* Task directions
Before writing out the records, remove the pictures; keep everything else exact.

* Data for this exercise

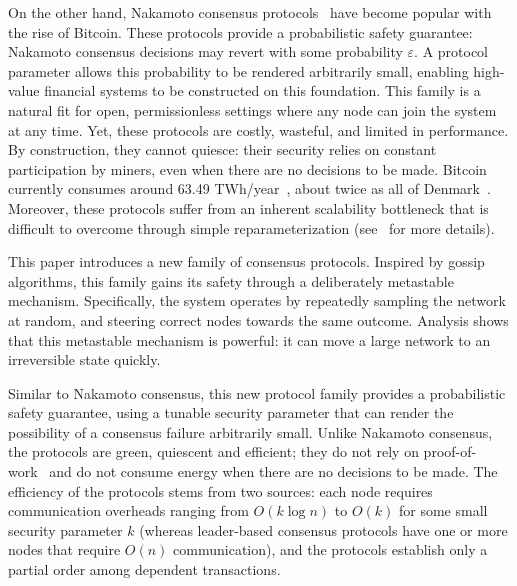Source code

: \documentclass[letterpaper,twocolumn,10pt]{article}
\newcommand{\tronly}[2]{#1}
\theoremstyle{definition}
\newcommand{\Jon}[1]{{\color{blue} \textbf{Jon: } #1}}
\begin{document}
On the other hand, Nakamoto consensus protocols~\cite{nakamoto2008bitcoin,GarayKL15, PassSS17, SompolinskyZ15, SompolinskyLZ16, SompolinskyZ18, BentovHMN17, EyalGSR16,Kokoris-KogiasJ16,PassS16a, PassS18} have become popular with the rise of Bitcoin.
These protocols provide a probabilistic safety guarantee: Nakamoto consensus decisions may revert with some probability $\varepsilon$.
A protocol parameter allows this probability to be rendered arbitrarily small\tronly{, enabling high-value financial systems to be constructed on this foundation.}{.}
This family is a natural fit for open, permissionless settings where any node can join the system at any time.
Yet, these protocols are costly, wasteful, and limited in performance.
By construction, they cannot quiesce: their security relies on constant participation by miners, even when there are no decisions to be made.
\tronly{Bitcoin currently consumes around 63.49 TWh/year~\cite{bitcoinpower}, about twice as all of Denmark~\cite{denmarkpower}.}{}
Moreover, these protocols suffer from an inherent scalability bottleneck that is difficult to overcome through simple reparameterization (see~\cite{CromanDEGJKMSSS16} for more details). %

This paper introduces a new family of consensus protocols.
Inspired by gossip algorithms, this family gains its safety through a deliberately metastable mechanism.
Specifically, the system operates by repeatedly sampling the network at random, and steering correct nodes towards the same outcome.
Analysis shows that this metastable mechanism is powerful: it can move a large network to an irreversible state quickly.

Similar to Nakamoto consensus, this new protocol family provides a probabilistic safety guarantee, using a tunable security parameter that can render the possibility of a consensus failure arbitrarily small.
Unlike Nakamoto consensus, the protocols are green, quiescent and efficient; they do not rely on proof-of-work~\cite{DworkN92} and do not consume energy when there are no decisions to be made.
The efficiency of the protocols stems from two sources: each node requires communication overheads ranging from $O(k \log n)$ to $O(k)$ for some small security parameter $k$ (whereas leader-based consensus protocols have one or more nodes that require $O(n)$ communication), and the protocols establish only a partial order among dependent transactions.
\end{document}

* Solution for this problem
Source code

: \documentclass[letterpaper,twocolumn,10pt]{article}
\newcommand{\tronly}[2]{#1}
\theoremstyle{definition}
\newcommand{\Jon}[1]{{\color{blue} \textbf{Jon: } #1}}
\begin{document}
On the other hand, Nakamoto consensus protocols~\cite{nakamoto2008bitcoin,GarayKL15, PassSS17, SompolinskyZ15, SompolinskyLZ16, SompolinskyZ18, BentovHMN17, EyalGSR16,Kokoris-KogiasJ16,PassS16a, PassS18} have become popular with the rise of Bitcoin.
These protocols provide a probabilistic safety guarantee: Nakamoto consensus decisions may revert with some probability $\varepsilon$.
A protocol parameter allows this probability to be rendered arbitrarily small\tronly{, enabling high-value financial systems to be constructed on this foundation.}{.}
This family is a natural fit for open, permissionless settings where any node can join the system at any time.
Yet, these protocols are costly, wasteful, and limited in performance.
By construction, they cannot quiesce: their security relies on constant participation by miners, even when there are no decisions to be made.
\tronly{Bitcoin currently consumes around 63.49 TWh/year~\cite{bitcoinpower}, about twice as all of Denmark~\cite{denmarkpower}.}{}
Moreover, these protocols suffer from an inherent scalability bottleneck that is difficult to overcome through simple reparameterization (see~\cite{CromanDEGJKMSSS16} for more details). %

This paper introduces a new family of consensus protocols.
Inspired by gossip algorithms, this family gains its safety through a deliberately metastable mechanism.
Specifically, the system operates by repeatedly sampling the network at random, and steering correct nodes towards the same outcome.
Analysis shows that this metastable mechanism is powerful: it can move a large network to an irreversible state quickly.

Similar to Nakamoto consensus, this new protocol family provides a probabilistic safety guarantee, using a tunable security parameter that can render the possibility of a consensus failure arbitrarily small.
Unlike Nakamoto consensus, the protocols are green, quiescent and efficient; they do not rely on proof-of-work~\cite{DworkN92} and do not consume energy when there are no decisions to be made.
The efficiency of the protocols stems from two sources: each node requires communication overheads ranging from $O(k \log n)$ to $O(k)$ for some small security parameter $k$ (whereas leader-based consensus protocols have one or more nodes that require $O(n)$ communication), and the protocols establish only a partial order among dependent transactions.
\end{document}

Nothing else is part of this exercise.